Surely you were joking, Mr. Cohen. The notion of a bunch of physicists living in tents and exchanging thoughts when not fending off bears is ridiculous. (More so than seven curled-up dimensions?) In retrospect, my concept of a tent city was a metaphor for the idea of a group of physicists doing their own thing in a beautiful rural environment. My wife and I actually took a serious look at Tolland, Colorado, an abandoned town at the entrance to the Moffat Tunnel, where the California Zephyr passed under the Rockies.

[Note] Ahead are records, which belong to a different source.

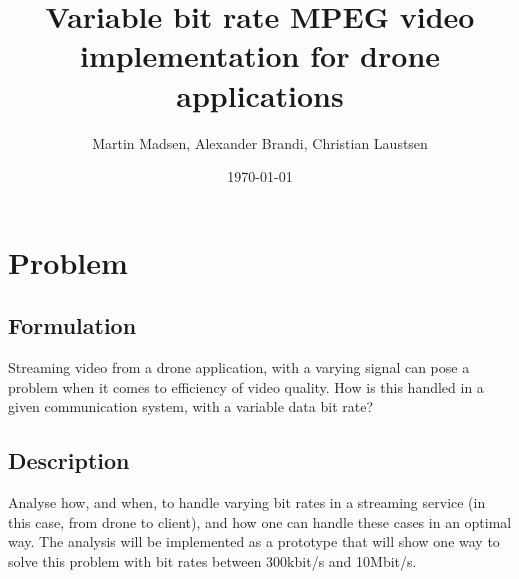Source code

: \documentclass{article}
\title{Variable bit rate MPEG video implementation for drone applications}
\author{Martin Madsen, Alexander Brandi, Christian Laustsen}
\date{\today}
\begin{document}
\maketitle

\section{Problem}
\subsection{Formulation}
Streaming video from a drone application, with a varying signal can pose a problem when it comes to efficiency of video quality. How is this handled in a given communication system, with a variable data bit rate?


\subsection{Description}
Analyse how, and when, to handle varying bit rates in a streaming service (in this case, from drone to client), and how one can handle these cases in an optimal way. The analysis will be implemented as a prototype that will show one way to solve this problem with bit rates between 300kbit/s and 10Mbit/s.
\end{document}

John Toll, a well-known physicist whose ancestors founded the town, would have let us camp there, and it is unlikely that we would ever have had to sort through 1,000 applications.

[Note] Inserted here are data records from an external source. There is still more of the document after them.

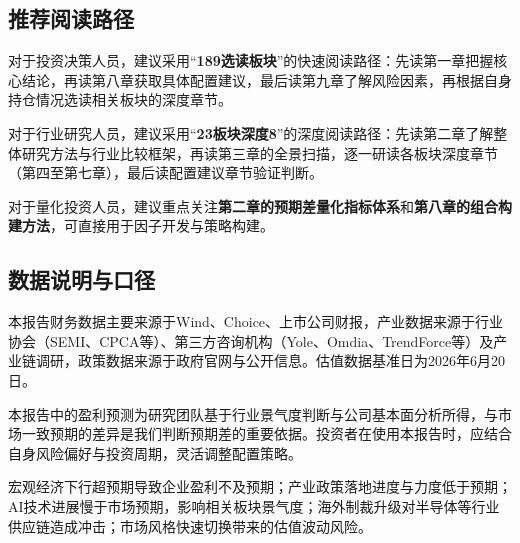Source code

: \subsection{推荐阅读路径}

对于投资决策人员，建议采用“\textbf{189选读板块}”的快速阅读路径：先读第一章把握核心结论，再读第八章获取具体配置建议，最后读第九章了解风险因素，再根据自身持仓情况选读相关板块的深度章节。

对于行业研究人员，建议采用“\textbf{23板块深度8}”的深度阅读路径：先读第二章了解整体研究方法与行业比较框架，再读第三章的全景扫描，逐一研读各板块深度章节（第四至第七章），最后读配置建议章节验证判断。

对于量化投资人员，建议重点关注\textbf{第二章的预期差量化指标体系}和\textbf{第八章的组合构建方法}，可直接用于因子开发与策略构建。

\subsection{数据说明与口径}

本报告财务数据主要来源于Wind、Choice、上市公司财报，产业数据来源于行业协会（SEMI、CPCA等）、第三方咨询机构（Yole、Omdia、TrendForce等）及产业链调研，政策数据来源于政府官网与公开信息。估值数据基准日为2026年6月20日。

本报告中的盈利预测为研究团队基于行业景气度判断与公司基本面分析所得，与市场一致预期的差异是我们判断预期差的重要依据。投资者在使用本报告时，应结合自身风险偏好与投资周期，灵活调整配置策略。

\vspace{0.5em}

\begin{riskbox}[本章风险提示]
宏观经济下行超预期导致企业盈利不及预期；产业政策落地进度与力度低于预期；AI技术进展慢于市场预期，影响相关板块景气度；海外制裁升级对半导体等行业供应链造成冲击；市场风格快速切换带来的估值波动风险。
\end{riskbox}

In most of the many Universes, the values of the fundamental constants are such that Michel Baranger would not have put me in touch with George Stranahan, and Stranahan would not have been engaged in discussions with Bob Craig about bringing physics to Aspen. Nor would our institution have survived and thrived without the efforts and generosity of physicists and friends whom I dare not try to enumerate. Summer salaries, funded by grants, were a relatively new phenomenon in 1962, and it was generally assumed that the recipient of the grant would remain at his (there were not many hers) home institution while receiving the summer salary. The basic idea underlying my tent city concept was not the tents, but rather the belief that a theorist (and some experimentalists) could be equally or more productive away from home if the environment included other physicists – so why shouldn’t a summer salary be portable? And we hoped to make our Aspen operation affordable for participants without summer salaries.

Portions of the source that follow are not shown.